The ads were on sites that users visit after searching for terms such as “free movies,” “free music,” “free downloads,” “lose weight,” “make money from home” or “ torrents” on search engines.
Most of the ads are business-related (20.73%). Other popular categories are computers and software (20.29%), gambling (12.84%), health, news, file sharing and adult sites.
58% of the websites promoted this way fall into the fraud category, followed by spam, malware, untrusted and phishing sites.
Most threats originate in the United States, the Netherlands and Canada. The United Kingdom and Germany are also in the top 5 malvertising sources.
“In 2014 we expect cybercriminals to exploit advertising more and more in order to deliver malware or trick users into enrolling in various games through which they end up losing money. Millions of users from all around the world are exposed to virus infections, fraud or spam,” noted Bitdefender Chief Security Strategist Catalin Cosoi.
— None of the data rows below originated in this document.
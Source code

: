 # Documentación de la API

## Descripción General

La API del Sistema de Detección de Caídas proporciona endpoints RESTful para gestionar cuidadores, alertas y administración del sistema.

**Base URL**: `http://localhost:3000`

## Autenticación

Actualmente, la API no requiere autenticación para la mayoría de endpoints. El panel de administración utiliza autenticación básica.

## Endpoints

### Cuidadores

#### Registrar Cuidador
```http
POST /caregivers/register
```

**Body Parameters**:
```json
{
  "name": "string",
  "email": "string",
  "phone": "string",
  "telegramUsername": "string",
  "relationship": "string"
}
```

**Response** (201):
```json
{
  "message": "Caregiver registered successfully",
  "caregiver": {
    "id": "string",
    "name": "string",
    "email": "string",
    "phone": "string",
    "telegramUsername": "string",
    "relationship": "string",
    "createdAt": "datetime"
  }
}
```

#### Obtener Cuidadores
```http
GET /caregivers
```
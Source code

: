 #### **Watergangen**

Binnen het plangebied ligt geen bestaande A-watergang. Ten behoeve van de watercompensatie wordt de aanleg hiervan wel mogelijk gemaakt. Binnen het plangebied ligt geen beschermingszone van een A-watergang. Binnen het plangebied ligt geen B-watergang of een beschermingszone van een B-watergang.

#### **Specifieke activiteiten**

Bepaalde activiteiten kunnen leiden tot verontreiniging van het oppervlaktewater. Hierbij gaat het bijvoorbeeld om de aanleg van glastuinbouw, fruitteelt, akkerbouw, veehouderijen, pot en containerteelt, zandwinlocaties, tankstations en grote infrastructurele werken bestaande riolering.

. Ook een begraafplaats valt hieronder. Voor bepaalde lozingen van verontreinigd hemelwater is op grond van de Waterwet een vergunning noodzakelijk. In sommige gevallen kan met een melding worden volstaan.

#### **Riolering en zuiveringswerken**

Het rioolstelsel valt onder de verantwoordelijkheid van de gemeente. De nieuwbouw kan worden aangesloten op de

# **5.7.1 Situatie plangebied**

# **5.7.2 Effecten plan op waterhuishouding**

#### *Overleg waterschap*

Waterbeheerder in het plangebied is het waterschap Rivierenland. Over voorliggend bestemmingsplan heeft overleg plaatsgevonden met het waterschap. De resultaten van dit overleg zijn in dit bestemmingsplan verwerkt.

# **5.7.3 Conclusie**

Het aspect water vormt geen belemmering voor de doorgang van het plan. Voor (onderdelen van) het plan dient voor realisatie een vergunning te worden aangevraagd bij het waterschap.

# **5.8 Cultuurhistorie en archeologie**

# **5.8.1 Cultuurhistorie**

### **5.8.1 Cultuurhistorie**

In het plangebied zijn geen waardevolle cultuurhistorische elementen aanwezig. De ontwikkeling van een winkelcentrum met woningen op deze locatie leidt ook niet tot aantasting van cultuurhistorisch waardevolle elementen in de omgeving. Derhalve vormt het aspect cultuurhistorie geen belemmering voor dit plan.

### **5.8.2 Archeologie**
Cosoi says the perfect example is the recent attack on Yahoo! users. Earlier this year, the computers of the site’s visitors were infected with malware after cybercriminals set up some malicious advertisements. A total of around 2.5 million users were said to be impacted.
The complete report, called “The Murky Waters of the Internet: Anatomy of Malvertising and Other e-Threats,” is available on Bitdefender’s website. The paper also contains some recommendations for website owners and Internet users on how to protect themselves against such attacks.